Новый Мир Новый Мир - Новый Мир ( № 10 2008)
“Человек одухотворяет ландшафт глазом. Научным разумом одухотворяется Вселенная”. Нетрудно заметить, ландшафт — ключевое понятие в прозе Иличевского: “ландшафт важнее, таинственнее государства”. Содержание нескольких рассказов, причем — лучших рассказов Иличевского, можно определить как вглядывание в ландшафт. В той или иной степени оно присутствует в “Горле Ушулука”, “Костре”, “Старике”, но наиболее последовательно — в рассказе “Гладь”. “Штурм” — это вглядывание в природу Гиркана, юго-западного побережья Каспия на самой границе с Персией. “Дизель” — вглядывание в природу и в историю Южной Бессарабии.

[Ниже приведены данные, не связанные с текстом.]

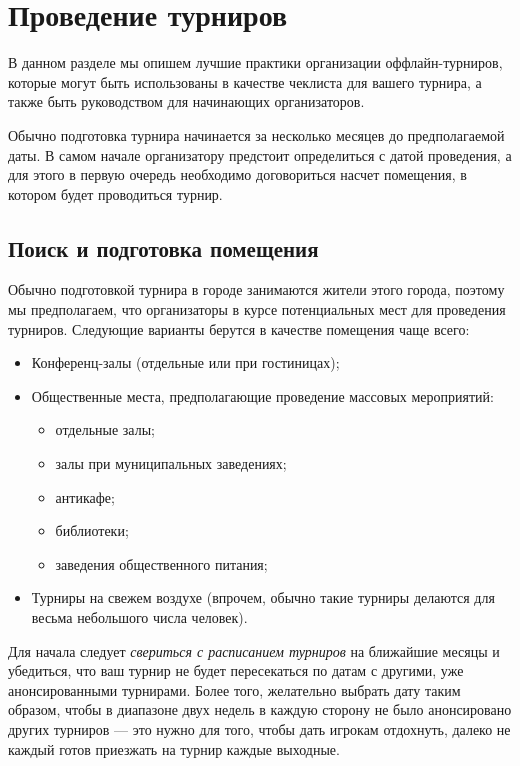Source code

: \section{Проведение турниров}

В данном разделе мы опишем лучшие практики организации оффлайн-турниров, которые могут быть использованы в качестве чеклиста для вашего турнира, а также быть руководством для начинающих организаторов.

Обычно подготовка турнира начинается за несколько месяцев до предполагаемой даты. В самом начале организатору предстоит определиться с датой проведения, а для этого в первую очередь необходимо договориться насчет помещения, в котором будет проводиться турнир.

\subsection{Поиск и подготовка помещения}

Обычно подготовкой турнира в городе занимаются жители этого города, поэтому мы предполагаем, что организаторы в курсе потенциальных мест для проведения турниров. Следующие варианты берутся в качестве помещения чаще всего:
\begin{itemize}
	\item Конференц-залы (отдельные или при гостиницах);
	\item Общественные места, предполагающие проведение массовых мероприятий:
	\begin{itemize}
		\item отдельные залы;
		\item залы при муниципальных заведениях;
		\item антикафе;
		\item библиотеки;
		\item заведения общественного питания;
	\end{itemize}
	\item Турниры на свежем воздухе (впрочем, обычно такие турниры делаются для весьма небольшого числа человек).
\end{itemize}

Для начала следует \textit{свериться с расписанием турниров} на ближайшие месяцы и убедиться, что ваш турнир не будет пересекаться по датам с другими, уже анонсированными турнирами. Более того, желательно выбрать дату таким образом, чтобы в диапазоне двух недель в каждую сторону не было анонсировано других турниров --- это нужно для того, чтобы дать игрокам отдохнуть, далеко не каждый готов приезжать на турнир каждые выходные.

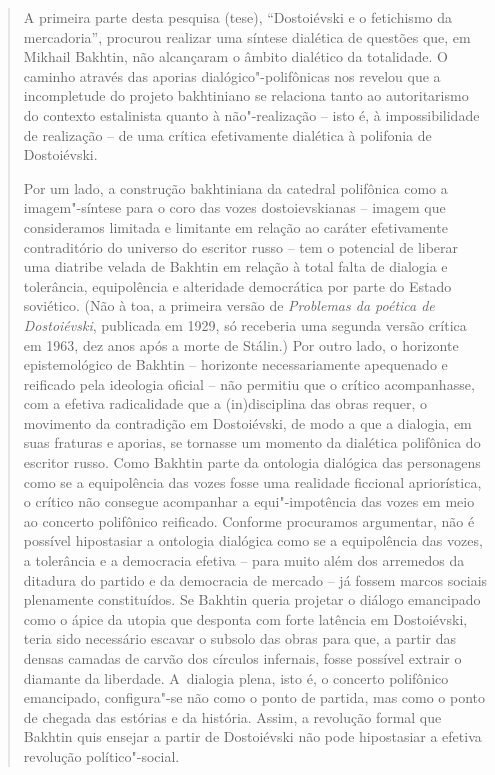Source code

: {\begin{quote}
A primeira parte desta pesquisa (tese), ``Dostoiévski e o fetichismo da
mercadoria'', procurou realizar uma síntese dialética de questões que,
em Mikhail Bakhtin, não alcançaram o âmbito dialético da totalidade. O
caminho através das aporias dialógico"-polifônicas nos revelou que a
incompletude do projeto bakhtiniano se relaciona tanto ao autoritarismo
do contexto estalinista quanto à não"-realização -- isto é, à
impossibilidade de realização -- de uma crítica efetivamente dialética à
polifonia de Dostoiévski.

Por um lado, a construção bakhtiniana da catedral polifônica como a
imagem"-síntese para o coro das vozes dostoievskianas -- imagem que
consideramos limitada e limitante em relação ao caráter efetivamente
contraditório do universo do escritor russo -- tem o potencial de
liberar uma diatribe velada de Bakhtin em relação à total falta de
dialogia e tolerância, equipolência e alteridade democrática por parte
do Estado soviético. (Não à toa, a primeira versão de \emph{Problemas da
poética de Dostoiévski}, publicada em 1929, só receberia uma segunda
versão crítica em 1963, dez anos após a morte de Stálin.) Por outro
lado, o horizonte epistemológico de Bakhtin -- horizonte necessariamente
apequenado e reificado pela ideologia oficial -- não permitiu que o
crítico acompanhasse, com a efetiva radicalidade que a (in)disciplina
das obras requer, o movimento da contradição em Dostoiévski, de modo a
que a dialogia, em suas fraturas e aporias, se tornasse um momento da
dialética polifônica do escritor russo. Como Bakhtin parte da ontologia
dialógica das personagens como se a equipolência das vozes fosse uma
realidade ficcional apriorística, o crítico não consegue acompanhar a
equi"-impotência das vozes em meio ao concerto polifônico reificado.
Conforme procuramos argumentar, não é possível hipostasiar a ontologia
dialógica como se a equipolência das vozes, a tolerância e a democracia
efetiva -- para muito além dos arremedos da ditadura do partido e da
democracia de mercado -- já fossem marcos sociais plenamente
constituídos. Se Bakhtin queria projetar o diálogo emancipado como o
ápice da utopia que desponta com forte latência em Dostoiévski, teria
sido necessário escavar o subsolo das obras para que, a partir das
densas camadas de carvão dos círculos infernais, fosse possível extrair
o diamante da liberdade. A~dialogia plena, isto é, o concerto polifônico
emancipado, configura"-se não como o ponto de partida, mas como o ponto
de chegada das estórias e da história. Assim, a revolução formal que
Bakhtin quis ensejar a partir de Dostoiévski não pode hipostasiar a
efetiva revolução político"-social.


\end{quote}}
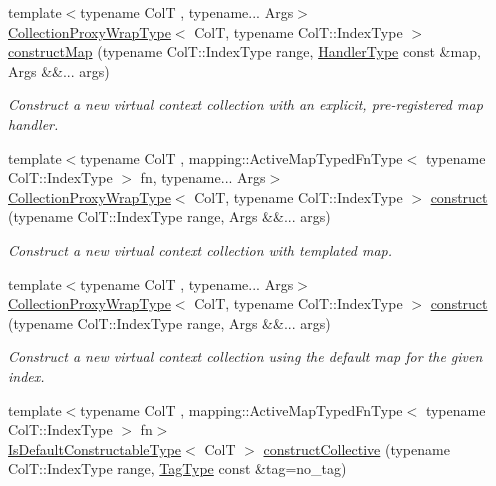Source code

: \begin{DoxyCompactItemize}
{\footnotesize template$<$typename ColT , typename... Args$>$ }\\\hyperlink{structvt_1_1vrt_1_1collection_1_1_collection_manager_a56458ed7f9bb22b631b9b3a745f42f94}{Collection\+Proxy\+Wrap\+Type}$<$ ColT, typename Col\+T\+::\+Index\+Type $>$ \hyperlink{structvt_1_1vrt_1_1collection_1_1_collection_manager_a07aebc3fa25e2fe901eedc5db722655f}{construct\+Map} (typename Col\+T\+::\+Index\+Type range, \hyperlink{namespacevt_af64846b57dfcaf104da3ef6967917573}{Handler\+Type} const \&map, Args \&\&... args)
\begin{DoxyCompactList}\small\item\em Construct a new virtual context collection with an explicit, pre-\/registered map handler. \end{DoxyCompactList}\item 
{\footnotesize template$<$typename ColT , mapping\+::\+Active\+Map\+Typed\+Fn\+Type$<$ typename Col\+T\+::\+Index\+Type $>$ fn, typename... Args$>$ }\\\hyperlink{structvt_1_1vrt_1_1collection_1_1_collection_manager_a56458ed7f9bb22b631b9b3a745f42f94}{Collection\+Proxy\+Wrap\+Type}$<$ ColT, typename Col\+T\+::\+Index\+Type $>$ \hyperlink{structvt_1_1vrt_1_1collection_1_1_collection_manager_a4de84e9efd7a3948e3c20be549441cfd}{construct} (typename Col\+T\+::\+Index\+Type range, Args \&\&... args)
\begin{DoxyCompactList}\small\item\em Construct a new virtual context collection with templated map. \end{DoxyCompactList}\item 
{\footnotesize template$<$typename ColT , typename... Args$>$ }\\\hyperlink{structvt_1_1vrt_1_1collection_1_1_collection_manager_a56458ed7f9bb22b631b9b3a745f42f94}{Collection\+Proxy\+Wrap\+Type}$<$ ColT, typename Col\+T\+::\+Index\+Type $>$ \hyperlink{structvt_1_1vrt_1_1collection_1_1_collection_manager_a9049432725068d7ec7f664f7a8759a69}{construct} (typename Col\+T\+::\+Index\+Type range, Args \&\&... args)
\begin{DoxyCompactList}\small\item\em Construct a new virtual context collection using the default map for the given index. \end{DoxyCompactList}\item 
{\footnotesize template$<$typename ColT , mapping\+::\+Active\+Map\+Typed\+Fn\+Type$<$ typename Col\+T\+::\+Index\+Type $>$ fn$>$ }\\\hyperlink{structvt_1_1vrt_1_1collection_1_1_collection_manager_af8091fcb8218dad155ea028c9b5d283f}{Is\+Default\+Constructable\+Type}$<$ ColT $>$ \hyperlink{structvt_1_1vrt_1_1collection_1_1_collection_manager_aa2531212565b2c6f85fa3b55d278bbba}{construct\+Collective} (typename Col\+T\+::\+Index\+Type range, \hyperlink{namespacevt_a84ab281dae04a52a4b243d6bf62d0e52}{Tag\+Type} const \&tag=no\+\_\+tag)

\end{DoxyCompactItemize}
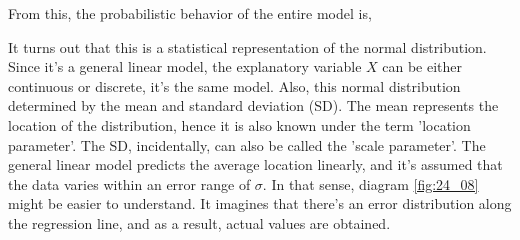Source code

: \documentclass{ltjsbook}
\begin{document}
From this, the probabilistic behavior of the entire model is,

It turns out that this is a statistical representation of the normal distribution. Since it's a general linear model, the explanatory variable $X$ can be either continuous or discrete, it's the same model. Also, this normal distribution determined by the mean and standard deviation (SD). The mean represents the location of the distribution, hence it is also known under the term 'location parameter'. The SD, incidentally, can also be called the 'scale parameter'. The general linear model predicts the average location linearly, and it's assumed that the data varies within an error range of $\sigma$. In that sense, diagram \ref{fig:24_08} might be easier to understand. It imagines that there's an error distribution along the regression line, and as a result, actual values are obtained.


\end{document}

В “Облаке” Надя вглядывается в красоту Венеции, в статуи и зеркала и, все более уподобляясь статуям, в собственное тело. Оно тоже становится элементом ландшафта, будь то приднестровские плавни или дворцы и каналы Венеции.
Образ реки встречается у Иличевского едва ли не в каждом рассказе. Интересно, что река у Иличевского течет только на юг. На юг течет Москва-река, воды Оки, вливаясь под Нижним Новгородом в Волгу, также текут на восток и юг. Это путь не только в пространстве, но и во времени. Путь на юг здесь — дорога в детство и вместе с тем — к смерти. Основные вехи речного и морского пути: Крымский мост — дельта Волги — Гиркан — Персия.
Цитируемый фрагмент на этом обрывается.